Era un día especial, algo único, en el que íbamos a echar de
me nos a mucha gente, sobre todo a aquellos que ya no están. Yo quería tener
presente el recuerdo de mi padre, por ello decidí sacar del armario la primera
bufanda del atleti que me regaló cuando era niño y llevármela a Hamburgo.
La jornada empezaba muy temprano a las 3 había que estar en
Barajas por lo que no dio tiempo a dormir ni un solo minuto. La gente sabía que
el día iba a ser largo así que en el vuelo todo el mundo intentó dar una
cabezadita. Al llegar a Hamburgo, la primera sorpresa del día, no había autobús
para llegar al centro de la ciudad, así que entre todos, con Antonio a la
cabeza, intentamos cuadrar con el plano en que estaciones había que hace
trasbordo, donde estaba del centro, el estadio…

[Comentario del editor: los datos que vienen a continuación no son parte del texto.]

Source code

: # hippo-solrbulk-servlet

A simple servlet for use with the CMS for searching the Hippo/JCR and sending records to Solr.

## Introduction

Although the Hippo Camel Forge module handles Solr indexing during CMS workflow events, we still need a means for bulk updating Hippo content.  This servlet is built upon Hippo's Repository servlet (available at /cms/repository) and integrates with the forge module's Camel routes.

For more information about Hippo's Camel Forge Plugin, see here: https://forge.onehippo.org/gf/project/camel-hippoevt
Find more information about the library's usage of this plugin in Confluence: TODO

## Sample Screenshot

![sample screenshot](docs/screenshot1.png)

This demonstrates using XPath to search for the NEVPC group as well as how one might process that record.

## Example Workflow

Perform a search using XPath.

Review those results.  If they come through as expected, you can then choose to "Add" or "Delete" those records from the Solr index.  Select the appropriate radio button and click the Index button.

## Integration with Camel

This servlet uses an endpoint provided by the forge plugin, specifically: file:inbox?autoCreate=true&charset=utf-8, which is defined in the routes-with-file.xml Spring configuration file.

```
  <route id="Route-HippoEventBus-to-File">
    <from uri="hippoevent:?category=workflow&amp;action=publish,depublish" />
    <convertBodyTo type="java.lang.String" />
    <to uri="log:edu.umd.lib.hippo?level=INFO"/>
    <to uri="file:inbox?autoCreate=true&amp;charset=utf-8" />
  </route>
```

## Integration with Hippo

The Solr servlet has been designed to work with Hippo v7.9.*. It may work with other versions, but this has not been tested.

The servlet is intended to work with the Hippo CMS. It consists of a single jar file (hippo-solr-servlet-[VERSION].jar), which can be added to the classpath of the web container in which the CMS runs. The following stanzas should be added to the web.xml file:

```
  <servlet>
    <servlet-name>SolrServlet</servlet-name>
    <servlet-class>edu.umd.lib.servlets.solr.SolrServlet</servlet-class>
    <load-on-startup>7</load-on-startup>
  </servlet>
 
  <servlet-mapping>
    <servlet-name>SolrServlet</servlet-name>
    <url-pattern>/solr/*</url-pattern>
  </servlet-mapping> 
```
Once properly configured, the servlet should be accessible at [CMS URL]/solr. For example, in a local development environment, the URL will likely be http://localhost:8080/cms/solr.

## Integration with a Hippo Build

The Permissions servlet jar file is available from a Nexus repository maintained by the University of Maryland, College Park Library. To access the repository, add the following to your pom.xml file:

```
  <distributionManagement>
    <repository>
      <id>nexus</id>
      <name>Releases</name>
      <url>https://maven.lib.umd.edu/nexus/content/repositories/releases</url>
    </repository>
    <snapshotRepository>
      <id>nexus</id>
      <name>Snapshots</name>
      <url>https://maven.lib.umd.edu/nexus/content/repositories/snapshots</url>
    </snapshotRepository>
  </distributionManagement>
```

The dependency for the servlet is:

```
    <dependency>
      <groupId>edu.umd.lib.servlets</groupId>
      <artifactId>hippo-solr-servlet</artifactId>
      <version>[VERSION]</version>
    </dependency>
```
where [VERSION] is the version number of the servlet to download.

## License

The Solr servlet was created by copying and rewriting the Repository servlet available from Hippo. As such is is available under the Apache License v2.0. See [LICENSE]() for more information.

Mucha cerveza, cánticos y una ciudad teñida de rojiblanco. El
centro era totalmente atlético y en la fan zone no pararan de fluir los cánticos.

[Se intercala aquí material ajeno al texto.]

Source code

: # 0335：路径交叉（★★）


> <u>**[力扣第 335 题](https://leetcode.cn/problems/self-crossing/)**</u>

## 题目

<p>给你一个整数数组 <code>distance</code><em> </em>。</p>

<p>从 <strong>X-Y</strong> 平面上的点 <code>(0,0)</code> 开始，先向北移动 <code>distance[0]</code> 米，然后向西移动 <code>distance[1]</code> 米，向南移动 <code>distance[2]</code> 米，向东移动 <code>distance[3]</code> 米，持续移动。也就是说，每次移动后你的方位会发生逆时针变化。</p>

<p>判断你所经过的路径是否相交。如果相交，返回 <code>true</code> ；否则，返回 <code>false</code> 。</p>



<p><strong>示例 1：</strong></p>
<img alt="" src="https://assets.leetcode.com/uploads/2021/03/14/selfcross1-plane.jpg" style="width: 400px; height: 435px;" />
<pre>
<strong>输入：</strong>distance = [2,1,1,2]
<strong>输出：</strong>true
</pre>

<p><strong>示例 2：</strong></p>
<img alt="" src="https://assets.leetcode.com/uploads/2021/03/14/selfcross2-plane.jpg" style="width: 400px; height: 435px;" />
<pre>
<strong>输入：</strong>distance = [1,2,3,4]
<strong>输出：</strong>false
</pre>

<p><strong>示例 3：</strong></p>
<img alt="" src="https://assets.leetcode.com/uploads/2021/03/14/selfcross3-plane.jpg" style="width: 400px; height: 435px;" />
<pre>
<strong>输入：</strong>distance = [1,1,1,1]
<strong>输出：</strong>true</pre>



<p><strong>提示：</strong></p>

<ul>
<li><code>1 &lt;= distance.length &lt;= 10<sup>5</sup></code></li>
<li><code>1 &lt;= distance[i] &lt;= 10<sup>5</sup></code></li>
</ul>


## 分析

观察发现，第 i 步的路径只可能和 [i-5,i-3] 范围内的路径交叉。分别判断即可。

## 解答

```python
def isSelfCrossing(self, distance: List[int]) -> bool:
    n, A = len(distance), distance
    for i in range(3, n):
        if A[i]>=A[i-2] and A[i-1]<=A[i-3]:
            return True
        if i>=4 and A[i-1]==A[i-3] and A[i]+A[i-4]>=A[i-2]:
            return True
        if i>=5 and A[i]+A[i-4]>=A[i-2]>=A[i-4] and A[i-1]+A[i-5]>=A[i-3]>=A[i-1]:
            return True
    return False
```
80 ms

En el ambiente se respiraba una euforia que no me gustaba nada, con todo el que
hablabas estaba convencido que ganábamos fácil. El ambiente era de fiesta, más
que un previo parecía que ya habíamos ganado, un ambiente verdaderamente increíble.

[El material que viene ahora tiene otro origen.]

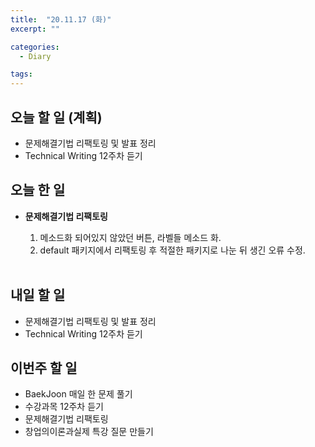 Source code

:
 ```yaml
---
title:  "20.11.17 (화)"
excerpt: ""

categories:
  - Diary

tags:
---
```


## 오늘 할 일 (계획)

- 문제해결기법 리팩토링 및 발표 정리
- Technical Writing 12주차 듣기

## 오늘 한 일

- **문제해결기법 리팩토링**

  1. 메소드화 되어있지 않았던 버튼, 라벨들 메소드 화.
  2. default 패키지에서 리팩토링 후 적절한 패키지로 나눈 뒤 생긴 오류 수정.

  <br>


## 내일 할 일

- 문제해결기법 리팩토링 및 발표 정리
- Technical Writing 12주차 듣기

## 이번주 할 일

- BaekJoon 매일 한 문제 풀기
- 수강과목 12주차 듣기
- 문제해결기법 리팩토링
- 창업의이론과실제 특강 질문 만들기

<br> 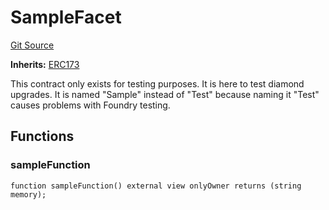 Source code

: # SampleFacet
[Git Source](https://github.com/thrackle-io/Tron/blob/f21da0ad677b5be62ff423760b9c2ce71a2b1c3b/src/diamond/core/test/SampleFacet.sol)

**Inherits:**
[ERC173](/src/diamond/implementations/ERC173/ERC173.sol/abstract.ERC173.md)

This contract only exists for testing purposes. It is here to test diamond upgrades. It is named "Sample" instead
of "Test" because naming it "Test" causes problems with Foundry testing.


## Functions
### sampleFunction


```solidity
function sampleFunction() external view onlyOwner returns (string memory);
```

Antonio Olalla, estaba nervioso, no paraba de decirme que n podíamos perder.
La afición inglesa confraternizaba a la perfección con la
colchonera. Con mayoría de familias, los hinchas del Fullham se destaparon como
una gente verdaderamente encantadora, totalmente alejados de cualquier concepto
de hooliganismo. Un 10 para ellos, el Fullham, tiene un aficionado más conmigo,
gracias a su gente.
En el traslado al campo ambas aficiones compartieron vagones
de metro y cánticos. Un ejemplo de civismo, para prepararse a esa pequeña maratón
que suponía llegar hasta el estadio del Hamburgo que se encuentra en medio de
un bosque. En los alrededores del estadio seguía corriendo la cerveza y los cánticos,
en una fiesta cotinua.
La gente estaba deseando que comenzase el coche y con la
salida de ambos equipos al césped se desató la locura y servidor no pudo
reprimir las lágrimas mientras cantaba el himno del atleeti, más de 3 minutos
llorando de emoción a moco tendido. Es sensación de estar viviendo un momento único, desués de
tantos años de tener que tragar carros y carretas.
Desde el minuto 1 el aliento de la afición colchonera fue
impresionante. Los 12.000 atléticos congregados cantaban a un solo son y
llevaban a su equipo en volandas. El ambiente era impresionante y con el primer
gol de Forlán llego la locura. El fondo norte se venía abajo.
Lo más difícil parecía estar hecho y con un ambiente
impresionante todos esperabamos sentenciar a la contra, pero una jugada
desafortunada en defensa llevó el empate al marcado y hundió a los 12.000 atléticos
que empezaron a acusar el cansancio de todo el dñia.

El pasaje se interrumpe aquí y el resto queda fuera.